Question

A point on XOZ-plane divides the join of $ (5, - 3, - 2) $ and $ (1,2, - 2) $ at
A. $ (\dfrac{{13}}{5},0, - 2) $
B. $ (\dfrac{{13}}{5},0,2) $
C. $ (5,0,2) $
D. $ (5,0, - 2) $

Answer 1

Hint: A plane is a surface formed by a straight line joining two points such that it will lie wholly on it that is the surface formed by this line when it moves parallel to itself in both the horizontal or vertical directions. The plane formed by the combination of x-axis and y-axis is called X0Z-plane; any point lying on this plane will have its y-coordinate zero. Using this information, we can find out the correct answer.

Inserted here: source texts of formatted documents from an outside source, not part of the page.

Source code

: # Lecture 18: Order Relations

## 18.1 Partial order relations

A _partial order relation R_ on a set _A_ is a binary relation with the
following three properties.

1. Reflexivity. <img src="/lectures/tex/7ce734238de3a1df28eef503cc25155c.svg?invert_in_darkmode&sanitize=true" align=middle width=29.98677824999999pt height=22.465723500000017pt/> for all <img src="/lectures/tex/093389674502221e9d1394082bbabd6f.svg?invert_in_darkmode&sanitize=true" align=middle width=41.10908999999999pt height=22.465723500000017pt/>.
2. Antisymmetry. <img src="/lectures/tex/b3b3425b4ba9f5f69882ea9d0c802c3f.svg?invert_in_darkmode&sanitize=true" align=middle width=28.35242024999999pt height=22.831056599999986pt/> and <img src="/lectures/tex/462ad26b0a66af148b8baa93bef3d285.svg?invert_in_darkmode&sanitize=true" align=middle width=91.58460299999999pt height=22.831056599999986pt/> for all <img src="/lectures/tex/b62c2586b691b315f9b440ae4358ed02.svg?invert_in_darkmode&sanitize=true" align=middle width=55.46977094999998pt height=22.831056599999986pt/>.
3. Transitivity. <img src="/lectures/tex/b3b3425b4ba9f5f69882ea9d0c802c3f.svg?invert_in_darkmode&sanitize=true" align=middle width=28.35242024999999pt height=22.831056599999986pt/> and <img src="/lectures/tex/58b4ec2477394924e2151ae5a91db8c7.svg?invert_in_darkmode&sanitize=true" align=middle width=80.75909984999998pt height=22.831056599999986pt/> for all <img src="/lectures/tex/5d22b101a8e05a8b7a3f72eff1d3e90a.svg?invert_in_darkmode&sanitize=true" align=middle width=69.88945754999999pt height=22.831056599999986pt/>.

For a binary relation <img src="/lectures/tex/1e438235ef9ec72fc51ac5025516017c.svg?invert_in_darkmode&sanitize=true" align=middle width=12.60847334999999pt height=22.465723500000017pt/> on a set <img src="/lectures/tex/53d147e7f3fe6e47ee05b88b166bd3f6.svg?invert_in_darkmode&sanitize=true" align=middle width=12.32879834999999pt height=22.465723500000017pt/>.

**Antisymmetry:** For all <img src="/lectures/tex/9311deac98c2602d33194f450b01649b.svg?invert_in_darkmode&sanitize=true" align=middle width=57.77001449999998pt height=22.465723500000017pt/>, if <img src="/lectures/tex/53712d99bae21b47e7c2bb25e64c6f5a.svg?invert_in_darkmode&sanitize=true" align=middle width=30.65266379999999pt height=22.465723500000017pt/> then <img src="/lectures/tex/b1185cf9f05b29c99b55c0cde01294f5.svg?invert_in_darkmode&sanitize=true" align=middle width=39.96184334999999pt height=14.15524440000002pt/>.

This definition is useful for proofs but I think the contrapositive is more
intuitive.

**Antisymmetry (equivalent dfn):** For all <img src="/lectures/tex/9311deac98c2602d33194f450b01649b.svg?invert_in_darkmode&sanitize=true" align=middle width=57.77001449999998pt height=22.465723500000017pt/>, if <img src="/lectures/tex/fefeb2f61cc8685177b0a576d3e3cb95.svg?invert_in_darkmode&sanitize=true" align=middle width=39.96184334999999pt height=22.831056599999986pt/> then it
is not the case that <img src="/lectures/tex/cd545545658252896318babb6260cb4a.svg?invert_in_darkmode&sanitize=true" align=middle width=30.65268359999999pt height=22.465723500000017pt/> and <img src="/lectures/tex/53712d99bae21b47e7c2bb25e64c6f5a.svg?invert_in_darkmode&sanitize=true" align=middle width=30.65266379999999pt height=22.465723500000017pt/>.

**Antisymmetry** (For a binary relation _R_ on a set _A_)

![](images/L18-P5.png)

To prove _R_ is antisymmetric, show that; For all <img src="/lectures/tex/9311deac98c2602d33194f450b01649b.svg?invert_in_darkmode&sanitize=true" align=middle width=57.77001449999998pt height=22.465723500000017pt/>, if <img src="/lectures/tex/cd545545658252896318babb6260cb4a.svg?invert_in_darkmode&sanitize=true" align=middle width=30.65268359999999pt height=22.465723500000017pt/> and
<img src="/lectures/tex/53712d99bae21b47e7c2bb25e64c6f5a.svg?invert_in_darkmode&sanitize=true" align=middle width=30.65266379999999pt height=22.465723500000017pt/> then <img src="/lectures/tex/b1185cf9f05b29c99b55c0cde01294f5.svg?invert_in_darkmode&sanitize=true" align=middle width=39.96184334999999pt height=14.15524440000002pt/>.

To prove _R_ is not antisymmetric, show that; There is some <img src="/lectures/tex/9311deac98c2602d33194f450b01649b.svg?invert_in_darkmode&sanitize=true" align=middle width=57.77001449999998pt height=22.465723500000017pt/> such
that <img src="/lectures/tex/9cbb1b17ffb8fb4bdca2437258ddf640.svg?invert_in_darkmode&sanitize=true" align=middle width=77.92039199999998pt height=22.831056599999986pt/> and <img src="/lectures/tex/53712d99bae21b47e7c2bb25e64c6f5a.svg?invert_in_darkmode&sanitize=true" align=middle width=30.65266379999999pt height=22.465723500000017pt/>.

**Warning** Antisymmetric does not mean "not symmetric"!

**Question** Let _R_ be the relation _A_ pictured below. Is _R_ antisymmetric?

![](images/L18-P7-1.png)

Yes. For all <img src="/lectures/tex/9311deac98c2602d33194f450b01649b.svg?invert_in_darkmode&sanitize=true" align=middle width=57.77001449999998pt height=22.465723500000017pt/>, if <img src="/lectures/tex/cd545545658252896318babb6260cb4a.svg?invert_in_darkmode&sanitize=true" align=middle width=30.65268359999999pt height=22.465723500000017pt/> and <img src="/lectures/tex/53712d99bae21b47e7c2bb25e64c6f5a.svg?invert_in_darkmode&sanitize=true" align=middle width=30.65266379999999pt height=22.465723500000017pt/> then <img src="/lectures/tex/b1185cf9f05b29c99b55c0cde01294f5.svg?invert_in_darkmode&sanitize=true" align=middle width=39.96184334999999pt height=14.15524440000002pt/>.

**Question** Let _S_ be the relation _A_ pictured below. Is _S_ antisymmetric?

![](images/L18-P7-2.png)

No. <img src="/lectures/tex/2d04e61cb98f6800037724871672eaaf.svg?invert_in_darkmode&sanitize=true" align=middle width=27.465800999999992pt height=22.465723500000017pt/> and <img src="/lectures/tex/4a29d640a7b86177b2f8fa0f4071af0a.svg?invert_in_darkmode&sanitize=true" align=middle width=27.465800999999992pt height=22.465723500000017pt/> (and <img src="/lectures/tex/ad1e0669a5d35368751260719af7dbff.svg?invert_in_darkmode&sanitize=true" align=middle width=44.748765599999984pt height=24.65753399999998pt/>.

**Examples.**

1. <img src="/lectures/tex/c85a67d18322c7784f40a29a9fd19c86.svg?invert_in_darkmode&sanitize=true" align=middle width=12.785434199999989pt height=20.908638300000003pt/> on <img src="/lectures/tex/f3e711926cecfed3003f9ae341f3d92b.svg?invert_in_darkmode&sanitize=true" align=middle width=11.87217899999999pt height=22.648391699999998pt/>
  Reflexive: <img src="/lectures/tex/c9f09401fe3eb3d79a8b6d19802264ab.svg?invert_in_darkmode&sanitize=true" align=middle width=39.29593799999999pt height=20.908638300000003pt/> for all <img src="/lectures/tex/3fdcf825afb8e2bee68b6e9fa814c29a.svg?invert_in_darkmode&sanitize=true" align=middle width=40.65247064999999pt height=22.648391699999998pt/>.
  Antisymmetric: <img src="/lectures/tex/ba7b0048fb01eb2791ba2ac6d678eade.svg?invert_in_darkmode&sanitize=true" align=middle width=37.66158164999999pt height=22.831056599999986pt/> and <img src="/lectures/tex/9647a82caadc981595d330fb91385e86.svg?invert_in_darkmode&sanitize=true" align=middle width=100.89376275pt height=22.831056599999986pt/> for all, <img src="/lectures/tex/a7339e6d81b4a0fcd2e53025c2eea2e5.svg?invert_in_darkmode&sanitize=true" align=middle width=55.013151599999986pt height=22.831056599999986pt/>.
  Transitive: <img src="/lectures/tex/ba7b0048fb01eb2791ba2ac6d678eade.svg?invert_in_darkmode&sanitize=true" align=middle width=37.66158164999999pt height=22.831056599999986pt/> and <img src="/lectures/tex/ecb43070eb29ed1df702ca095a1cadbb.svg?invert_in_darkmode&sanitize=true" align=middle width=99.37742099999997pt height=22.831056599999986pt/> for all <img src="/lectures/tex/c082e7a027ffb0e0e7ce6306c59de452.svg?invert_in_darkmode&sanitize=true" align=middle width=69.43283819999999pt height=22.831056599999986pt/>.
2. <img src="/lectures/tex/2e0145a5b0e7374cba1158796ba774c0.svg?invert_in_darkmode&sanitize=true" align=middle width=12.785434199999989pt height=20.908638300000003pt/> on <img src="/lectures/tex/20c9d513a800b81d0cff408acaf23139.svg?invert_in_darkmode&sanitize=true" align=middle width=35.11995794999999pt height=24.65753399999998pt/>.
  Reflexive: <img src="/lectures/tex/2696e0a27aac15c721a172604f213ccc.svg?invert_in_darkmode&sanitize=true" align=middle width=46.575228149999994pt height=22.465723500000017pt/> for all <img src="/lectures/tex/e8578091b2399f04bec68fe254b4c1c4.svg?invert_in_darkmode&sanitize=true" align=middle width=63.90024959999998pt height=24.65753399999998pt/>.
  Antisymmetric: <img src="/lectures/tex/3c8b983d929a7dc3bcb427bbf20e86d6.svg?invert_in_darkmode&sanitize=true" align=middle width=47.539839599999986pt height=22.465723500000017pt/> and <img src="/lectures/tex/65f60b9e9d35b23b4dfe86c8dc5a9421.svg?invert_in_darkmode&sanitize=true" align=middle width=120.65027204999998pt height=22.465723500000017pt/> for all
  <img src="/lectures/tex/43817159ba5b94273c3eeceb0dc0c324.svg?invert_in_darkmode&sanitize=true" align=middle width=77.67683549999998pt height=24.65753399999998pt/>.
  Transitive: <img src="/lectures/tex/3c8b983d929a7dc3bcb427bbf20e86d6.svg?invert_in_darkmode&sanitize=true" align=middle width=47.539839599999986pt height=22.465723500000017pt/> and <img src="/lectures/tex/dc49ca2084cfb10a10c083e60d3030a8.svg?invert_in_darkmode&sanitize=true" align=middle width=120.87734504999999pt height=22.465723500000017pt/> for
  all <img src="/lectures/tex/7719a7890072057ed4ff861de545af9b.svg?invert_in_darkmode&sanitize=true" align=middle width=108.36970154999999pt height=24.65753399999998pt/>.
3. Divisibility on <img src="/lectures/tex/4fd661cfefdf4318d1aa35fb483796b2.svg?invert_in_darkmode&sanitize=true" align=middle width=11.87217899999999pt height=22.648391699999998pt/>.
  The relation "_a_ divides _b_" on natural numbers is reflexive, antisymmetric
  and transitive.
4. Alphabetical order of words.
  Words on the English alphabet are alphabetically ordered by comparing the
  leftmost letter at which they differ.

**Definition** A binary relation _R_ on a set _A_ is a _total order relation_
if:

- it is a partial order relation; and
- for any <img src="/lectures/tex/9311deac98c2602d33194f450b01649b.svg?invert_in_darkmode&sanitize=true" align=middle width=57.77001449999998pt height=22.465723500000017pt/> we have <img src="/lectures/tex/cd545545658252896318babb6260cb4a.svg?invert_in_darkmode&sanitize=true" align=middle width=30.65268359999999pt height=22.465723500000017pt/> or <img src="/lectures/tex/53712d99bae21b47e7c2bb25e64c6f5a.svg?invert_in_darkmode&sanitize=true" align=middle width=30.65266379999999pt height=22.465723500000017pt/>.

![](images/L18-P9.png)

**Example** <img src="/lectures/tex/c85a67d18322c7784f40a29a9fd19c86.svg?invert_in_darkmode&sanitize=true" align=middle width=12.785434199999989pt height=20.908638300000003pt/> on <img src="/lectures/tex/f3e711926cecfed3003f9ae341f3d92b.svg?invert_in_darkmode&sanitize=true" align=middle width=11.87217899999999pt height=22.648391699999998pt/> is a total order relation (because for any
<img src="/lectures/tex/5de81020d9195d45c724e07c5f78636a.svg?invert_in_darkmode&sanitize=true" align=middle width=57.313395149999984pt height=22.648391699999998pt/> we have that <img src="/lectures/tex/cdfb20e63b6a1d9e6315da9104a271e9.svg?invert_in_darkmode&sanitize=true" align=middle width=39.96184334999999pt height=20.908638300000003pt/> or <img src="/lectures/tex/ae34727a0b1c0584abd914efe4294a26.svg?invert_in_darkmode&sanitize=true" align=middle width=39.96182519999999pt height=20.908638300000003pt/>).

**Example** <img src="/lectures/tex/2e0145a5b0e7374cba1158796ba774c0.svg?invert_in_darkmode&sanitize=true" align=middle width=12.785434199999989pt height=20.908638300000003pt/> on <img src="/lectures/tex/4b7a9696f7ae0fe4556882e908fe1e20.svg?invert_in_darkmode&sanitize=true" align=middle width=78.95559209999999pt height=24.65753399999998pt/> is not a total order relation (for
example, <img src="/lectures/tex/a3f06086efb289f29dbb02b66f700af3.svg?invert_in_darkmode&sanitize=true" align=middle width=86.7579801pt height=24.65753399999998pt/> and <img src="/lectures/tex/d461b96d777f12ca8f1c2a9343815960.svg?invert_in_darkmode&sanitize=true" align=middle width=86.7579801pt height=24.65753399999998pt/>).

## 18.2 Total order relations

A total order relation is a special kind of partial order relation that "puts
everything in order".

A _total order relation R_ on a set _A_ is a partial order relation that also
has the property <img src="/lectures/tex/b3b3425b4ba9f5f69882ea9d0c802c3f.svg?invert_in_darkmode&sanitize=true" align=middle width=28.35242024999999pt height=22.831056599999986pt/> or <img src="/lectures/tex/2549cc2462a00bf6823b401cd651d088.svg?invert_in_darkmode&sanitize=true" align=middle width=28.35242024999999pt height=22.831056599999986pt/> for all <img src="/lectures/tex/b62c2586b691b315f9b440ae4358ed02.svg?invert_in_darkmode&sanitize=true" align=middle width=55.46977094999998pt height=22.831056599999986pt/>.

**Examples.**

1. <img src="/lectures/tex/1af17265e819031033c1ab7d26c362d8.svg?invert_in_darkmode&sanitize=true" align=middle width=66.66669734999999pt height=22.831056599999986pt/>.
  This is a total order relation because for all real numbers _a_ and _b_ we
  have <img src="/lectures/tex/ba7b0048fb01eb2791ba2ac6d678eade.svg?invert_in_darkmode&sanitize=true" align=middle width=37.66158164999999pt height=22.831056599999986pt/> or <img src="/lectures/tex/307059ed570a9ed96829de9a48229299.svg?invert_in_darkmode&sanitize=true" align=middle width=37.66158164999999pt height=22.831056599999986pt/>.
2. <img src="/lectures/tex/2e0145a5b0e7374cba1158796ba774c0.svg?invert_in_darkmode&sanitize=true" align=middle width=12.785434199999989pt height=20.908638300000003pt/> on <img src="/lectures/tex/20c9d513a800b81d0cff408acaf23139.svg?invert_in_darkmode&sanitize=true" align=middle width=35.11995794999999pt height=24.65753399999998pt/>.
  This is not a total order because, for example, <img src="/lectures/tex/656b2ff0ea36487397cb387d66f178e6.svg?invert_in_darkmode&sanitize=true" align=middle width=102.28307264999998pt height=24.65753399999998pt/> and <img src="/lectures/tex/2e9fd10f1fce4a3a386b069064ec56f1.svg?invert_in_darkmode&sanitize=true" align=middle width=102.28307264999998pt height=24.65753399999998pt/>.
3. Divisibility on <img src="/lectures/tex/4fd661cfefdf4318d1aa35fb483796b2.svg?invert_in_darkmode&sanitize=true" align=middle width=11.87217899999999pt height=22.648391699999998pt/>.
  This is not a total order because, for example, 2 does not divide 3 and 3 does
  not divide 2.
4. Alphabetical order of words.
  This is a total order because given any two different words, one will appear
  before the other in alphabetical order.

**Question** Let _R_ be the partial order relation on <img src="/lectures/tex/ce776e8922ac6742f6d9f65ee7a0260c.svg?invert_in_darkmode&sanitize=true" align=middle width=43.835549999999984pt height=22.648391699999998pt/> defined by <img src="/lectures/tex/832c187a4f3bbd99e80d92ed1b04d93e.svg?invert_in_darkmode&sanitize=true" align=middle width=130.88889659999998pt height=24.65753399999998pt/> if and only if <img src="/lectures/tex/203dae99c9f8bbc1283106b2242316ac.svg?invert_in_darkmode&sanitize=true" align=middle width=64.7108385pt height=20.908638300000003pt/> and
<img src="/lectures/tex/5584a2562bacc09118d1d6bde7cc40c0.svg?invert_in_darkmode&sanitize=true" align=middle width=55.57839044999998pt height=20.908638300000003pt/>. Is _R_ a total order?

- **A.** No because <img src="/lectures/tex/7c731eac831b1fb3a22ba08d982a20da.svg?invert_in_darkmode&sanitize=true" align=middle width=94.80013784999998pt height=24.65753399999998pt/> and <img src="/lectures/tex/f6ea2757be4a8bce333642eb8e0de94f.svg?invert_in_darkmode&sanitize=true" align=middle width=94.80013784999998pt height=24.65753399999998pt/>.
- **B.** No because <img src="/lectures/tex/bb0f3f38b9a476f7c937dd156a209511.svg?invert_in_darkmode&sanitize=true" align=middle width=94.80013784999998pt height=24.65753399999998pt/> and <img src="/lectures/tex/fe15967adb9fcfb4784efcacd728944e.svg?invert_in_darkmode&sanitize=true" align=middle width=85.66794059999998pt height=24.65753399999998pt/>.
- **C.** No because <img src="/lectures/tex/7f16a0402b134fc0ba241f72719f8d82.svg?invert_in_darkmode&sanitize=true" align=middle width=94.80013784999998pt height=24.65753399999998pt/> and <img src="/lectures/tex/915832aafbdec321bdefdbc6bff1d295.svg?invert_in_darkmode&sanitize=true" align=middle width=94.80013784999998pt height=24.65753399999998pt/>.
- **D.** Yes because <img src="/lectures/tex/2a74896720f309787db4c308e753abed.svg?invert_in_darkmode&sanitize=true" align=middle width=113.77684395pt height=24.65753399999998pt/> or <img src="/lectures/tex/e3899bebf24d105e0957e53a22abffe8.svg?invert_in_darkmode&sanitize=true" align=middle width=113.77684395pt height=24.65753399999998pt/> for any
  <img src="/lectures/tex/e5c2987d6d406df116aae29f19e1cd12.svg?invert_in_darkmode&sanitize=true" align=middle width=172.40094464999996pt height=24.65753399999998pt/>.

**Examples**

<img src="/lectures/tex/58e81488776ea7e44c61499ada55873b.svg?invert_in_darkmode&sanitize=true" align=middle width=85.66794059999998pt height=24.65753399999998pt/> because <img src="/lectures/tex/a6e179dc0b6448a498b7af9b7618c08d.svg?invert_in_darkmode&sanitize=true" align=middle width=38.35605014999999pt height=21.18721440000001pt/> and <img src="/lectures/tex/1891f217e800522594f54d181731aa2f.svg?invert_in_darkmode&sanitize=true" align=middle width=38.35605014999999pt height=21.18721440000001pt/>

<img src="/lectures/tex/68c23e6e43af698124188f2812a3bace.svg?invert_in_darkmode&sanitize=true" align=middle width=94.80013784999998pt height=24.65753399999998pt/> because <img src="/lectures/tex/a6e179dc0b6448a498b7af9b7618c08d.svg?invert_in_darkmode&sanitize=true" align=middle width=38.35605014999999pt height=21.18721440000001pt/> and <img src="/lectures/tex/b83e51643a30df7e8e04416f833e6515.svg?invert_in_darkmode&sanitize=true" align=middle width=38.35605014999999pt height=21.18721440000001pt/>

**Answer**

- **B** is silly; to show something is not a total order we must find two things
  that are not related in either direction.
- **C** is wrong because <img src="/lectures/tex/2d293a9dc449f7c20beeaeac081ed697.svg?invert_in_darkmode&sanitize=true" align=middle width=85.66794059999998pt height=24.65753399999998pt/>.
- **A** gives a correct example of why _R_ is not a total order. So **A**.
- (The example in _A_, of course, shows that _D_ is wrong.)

Complete step-by-step answer:
The equation of the line joining the points $ (5, - 3, - 2) $ and $ (1,2, - 2) $ is given as –
 $
  \vec r = \vec a + \lambda (\vec b - \vec a) \\
  \vec r = \hat i + 2\hat j - 2\hat k + \lambda [5\hat i - 3\hat j - 2\hat k - (\hat i + 2\hat j - 2\hat k)] \\
  \vec r = \hat i + 2\hat j - 2\hat k + \lambda [(5 - 1)\hat i + ( - 3 - 2)\hat j + ( - 2 + 2)\hat k] \\
  \vec r = \hat i + 2\hat j - 2\hat k + \lambda (4\hat i - 5\hat j) \\
  \vec r = \hat i + 4\lambda \hat i + 2\hat j - 5\lambda \hat j - 2\hat k \\
  \vec r = (1 + 4\lambda )\hat i + (2 - 5\lambda )\hat j - 2\hat k \;
  $
Now, we have to find the point on the XOZ-plane which divides the given line, that point will satisfy the equation of both the plane and the line. Y-coordinate at any point on the XOZ-plane is zero, so the y-coordinate at that point on the line will also be zero. That is-
 $
  2 - 5\lambda = 0 \\
   \Rightarrow \lambda = \dfrac{2}{5} \;
  $
The position vector of that point will be
 $
\Rightarrow \vec r = [1 + 4(\dfrac{2}{5})]\hat i + [2 - 5(\dfrac{2}{5})]\hat j - 2\hat k \\
\Rightarrow \vec r = \dfrac{{13}}{5}\hat i + 0\hat j - 2\hat k \;
  $
Thus the coordinates of the point on the XOZ-plane that divides the join of points $ (5, - 3, - 2) $ and $ (1,2, - 2) $ is $ (\dfrac{{13}}{5},0, - 2) $ .
So, the correct answer is “Option A”.

Note: The equation of a line through two passing points is given as –
 $ \vec r = \vec a + \lambda (\vec b - \vec a) $
So, we have to first convert the coordinates given in the question to the vector form, we know that a point having coordinates $ (a,b,c) $ is written in vector form as $ a\hat i + b\hat j + c\hat k $ .
So, $ \vec a = \hat i + 2\hat j - 2\hat k $ and $ \vec b = 5\hat i - 3\hat j - 2\hat k $ in the given question.